REQUIRED ACTION:
This exercise calls for copying every line below that holds the word "Visiting".

[Records excerpted from a collection]
━━━
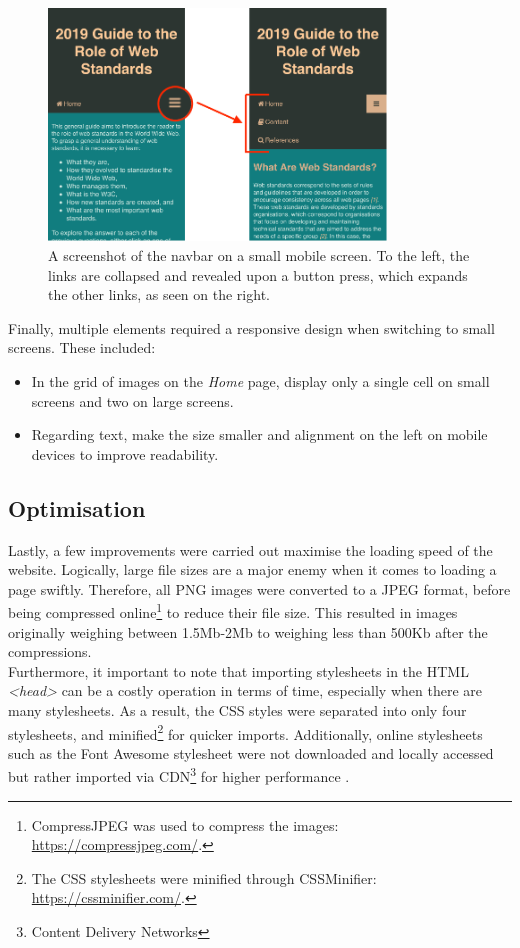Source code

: \documentclass[letterpaper,12pt]{article}
\begin{document}
\begin{figure}[h] 
\centerline{\includegraphics[width=0.8\textwidth]{report/images/mobile-navbar.png}}
\caption{\label{fig:mobile-navbar}A screenshot of the navbar on a small mobile screen. To the left, the links are collapsed and revealed upon a button press, which expands the other links, as seen on the right.}
\end{figure}

Finally, multiple elements required a responsive design when switching to small screens. These included:
\begin{itemize}
    \item In the grid of images on the \textit{Home} page, display only a single cell on small screens and two on large screens.
    \item Regarding text, make the size smaller and alignment on the left on mobile devices to improve readability.
\end{itemize}

\subsection{Optimisation}

Lastly, a few improvements were carried out maximise the loading speed of the website. Logically, large file sizes are a major enemy when it comes to loading a page swiftly. Therefore, all PNG images were converted to a JPEG format, before being compressed online\footnote{CompressJPEG was used to compress the images: \url{https://compressjpeg.com/}.} to reduce their file size. This resulted in images originally weighing between 1.5Mb-2Mb to weighing less than 500Kb after the compressions.\\

Furthermore, it important to note that importing stylesheets in the HTML \textit{\textless head\textgreater} can be a costly operation in terms of time, especially when there are many stylesheets. As a result, the CSS styles were separated into only four stylesheets, and minified\footnote{The CSS stylesheets were minified through CSSMinifier: \url{https://cssminifier.com/}.} for quicker imports. Additionally, online stylesheets such as the Font Awesome stylesheet \cite{w3-css-icons} were not downloaded and locally accessed but rather imported via CDN\footnote{Content Delivery Networks} for higher performance \cite{dilley2002globally}.
\end{document}
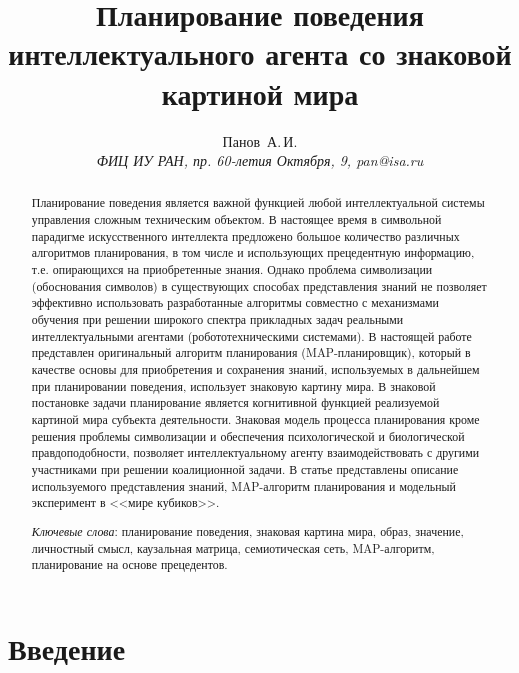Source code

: \documentclass[12pt]{scrartcl}
\title{Планирование поведения интеллектуального агента со знаковой картиной мира}
\author{Панов~А.\,И.\\
{\large\slshape ФИЦ ИУ РАН, пр. 60-летия Октября, 9, pan@isa.ru}}
\date{}
\begin{document}
	
	\maketitle{}
	\begin{abstract}
		Планирование поведения является важной функцией любой интеллектуальной системы управления сложным техническим объектом. В настоящее время в символьной парадигме искусственного интеллекта предложено большое количество различных алгоритмов планирования, в том числе и использующих прецедентную информацию, т.е. опирающихся на приобретенные знания. Однако проблема символизации (обоснования символов) в существующих способах представления знаний не позволяет эффективно использовать разработанные алгоритмы совместно с механизмами обучения при решении широкого спектра прикладных задач реальными интеллектуальными агентами (робототехническими системами). В настоящей работе представлен оригинальный алгоритм планирования (MAP-планировщик), который в качестве основы для приобретения и сохранения знаний, используемых в дальнейшем при планировании поведения, использует знаковую картину мира. В знаковой постановке задачи планирование является когнитивной функцией реализуемой картиной мира субъекта деятельности. Знаковая модель процесса планирования кроме решения проблемы символизации и обеспечения психологической и биологической правдоподобности, позволяет интеллектуальному агенту взаимодействовать с другими участниками при решении коалиционной задачи. В статье представлены описание используемого представления знаний, MAP-алгоритм планирования и модельный эксперимент в <<мире кубиков>>.
		\par\bigskip
		\textit{Ключевые слова}: планирование поведения, знаковая картина мира, образ, значение, личностный смысл, каузальная матрица, семиотическая сеть, MAP-алгоритм, планирование на основе прецедентов.
	\end{abstract}
	
	
	
	\section*{Введение}
	
\end{document}
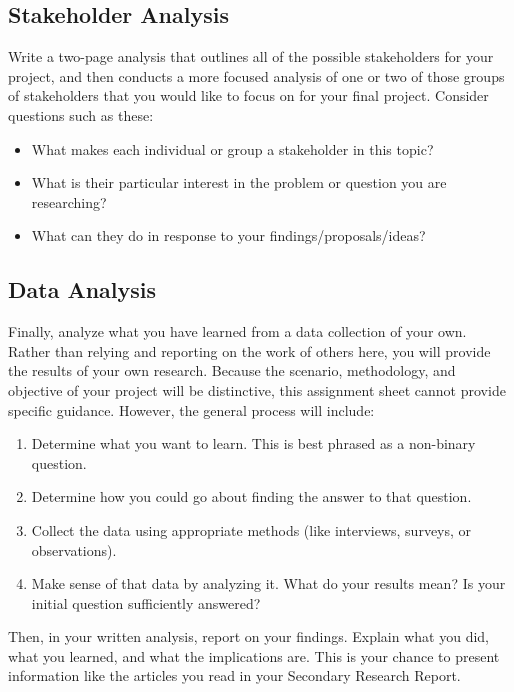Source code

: \documentclass[11pt, twosides]{amsart}	%
\begin{document}
\subsection{Stakeholder Analysis} %
\label{sub:stakeholder_analysis}
Write a two-page analysis that outlines all of the possible stakeholders for your project, and then conducts a more focused analysis of one or two of those groups of stakeholders that you would like to focus on for your final project. Consider questions such as these:
	\begin{itemize}
		\item What makes each individual or group a stakeholder in this topic?
		\item  What is their particular interest in the problem or question you are researching?
		\item  What can they do in response to your findings/proposals/ideas?
	\end{itemize}

\subsection{Data Analysis} %
\label{sub:data_analysis}
Finally, analyze what you have learned from a data collection of your own. Rather than relying and reporting on the work of others here, you will provide the results of your own research. Because the scenario, methodology, and objective of your project will be distinctive, this assignment sheet cannot provide specific guidance. However, the general process will include:
\begin{enumerate}
	\item Determine what you want to learn. This is best phrased as a non-binary question.
	\item Determine how you could go about finding the answer to that question.
	\item Collect the data using appropriate methods (like interviews, surveys, or observations).
	\item Make sense of that data by analyzing it. What do your results mean? Is your initial question sufficiently answered?
\end{enumerate}

Then, in your written analysis, report on your findings. Explain what you did, what you learned, and what the implications are. This is your chance to present information like the articles you read in your Secondary Research Report.
\end{document}
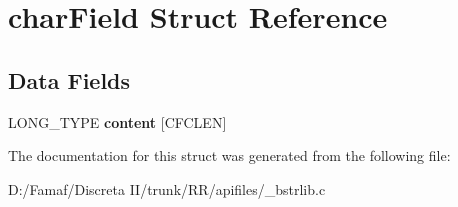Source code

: \hypertarget{structchar_field}{\section{char\+Field Struct Reference}
\label{structchar_field}
}
\subsection*{Data Fields}
\begin{DoxyCompactItemize}
\item 
\hypertarget{structchar_field_ade519a8c96fe6175e81b5cad49371a6e}{L\+O\+N\+G\+\_\+\+T\+Y\+P\+E {\bfseries content} \mbox{[}C\+F\+C\+L\+E\+N\mbox{]}}\label{structchar_field_ade519a8c96fe6175e81b5cad49371a6e}

\end{DoxyCompactItemize}


The documentation for this struct was generated from the following file\+:\begin{DoxyCompactItemize}
\item 
D\+:/\+Famaf/\+Discreta I\+I/trunk/\+R\+R/apifiles/\+\_\+bstrlib.\+c\end{DoxyCompactItemize}
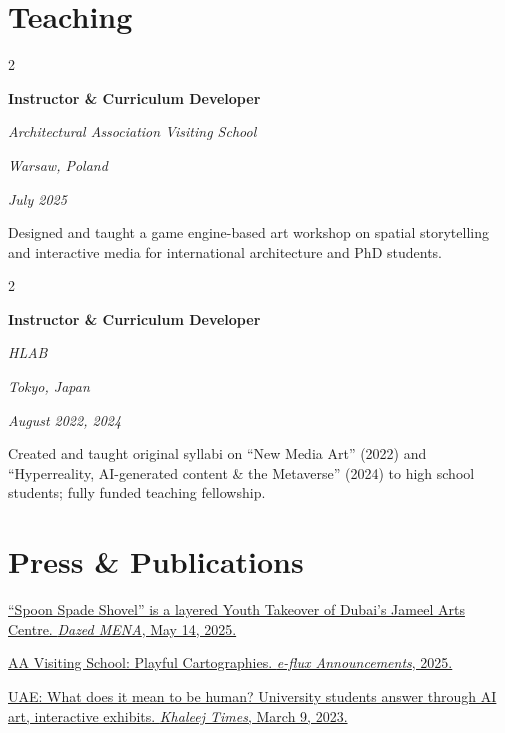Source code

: \documentclass[11pt,a4paper]{article}
\newenvironment{onecolentry}{
    \vspace{0.1em}
}{
    \vspace{0.1em}
}
\newenvironment{twocolentry}[2][]{
    \needspace{4\baselineskip}%
    \onecolentry
    \def\secondColumn{#2}
    \setcolumnwidth{\fill, 5.0 cm}
    \begin{paracol}{2}
}{
    \switchcolumn \raggedleft \secondColumn
    \end{paracol}
    \endonecolentry
}
\begin{document}
\section*{Teaching}

\begin{twocolentry}{
    \textit{Warsaw, Poland}

    \textit{July 2025}
}
    \textbf{Instructor \& Curriculum Developer}

    \textit{Architectural Association Visiting School}
\end{twocolentry}
\vspace{0.10 cm}
\begin{onecolentry}
    Designed and taught a game engine-based art workshop on spatial storytelling and interactive media for international architecture and PhD students.
\end{onecolentry}

\begin{twocolentry}{
    \textit{Tokyo, Japan}

    \textit{August 2022, 2024}
}
    \textbf{Instructor \& Curriculum Developer}

    \textit{HLAB}
\end{twocolentry}
\vspace{0.10 cm}
\begin{onecolentry}
    Created and taught original syllabi on ``New Media Art'' (2022) and ``Hyperreality, AI-generated content \& the Metaverse'' (2024) to high school students; fully funded teaching fellowship.
\end{onecolentry}

\section*{Press \& Publications}

\href{https://www.dazed.me/news/spoon-spade-shovel-is-a-layered-youth-takeover-of-dubais-jameel-arts-centre}{``Spoon Spade Shovel'' is a layered Youth Takeover of Dubai's Jameel Arts Centre. \textit{Dazed MENA}, May 14, 2025.}

\href{https://www.e-flux.com/announcements/6783946/aa-visiting-school-playful-cartographies}{AA Visiting School: Playful Cartographies. \textit{e-flux Announcements}, 2025.}

\href{https://www.khaleejtimes.com/lifestyle/arts/uae-what-does-it-mean-to-be-human-university-students-answer-through-ai-art-interactive-exhibits}{UAE: What does it mean to be human? University students answer through AI art, interactive exhibits. \textit{Khaleej Times}, March 9, 2023.}
\end{document}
━━━
RESULT:
    \textit{Architectural Association Visiting School}
\href{https://www.e-flux.com/announcements/6783946/aa-visiting-school-playful-cartographies}{AA Visiting School: Playful Cartographies. \textit{e-flux Announcements}, 2025.}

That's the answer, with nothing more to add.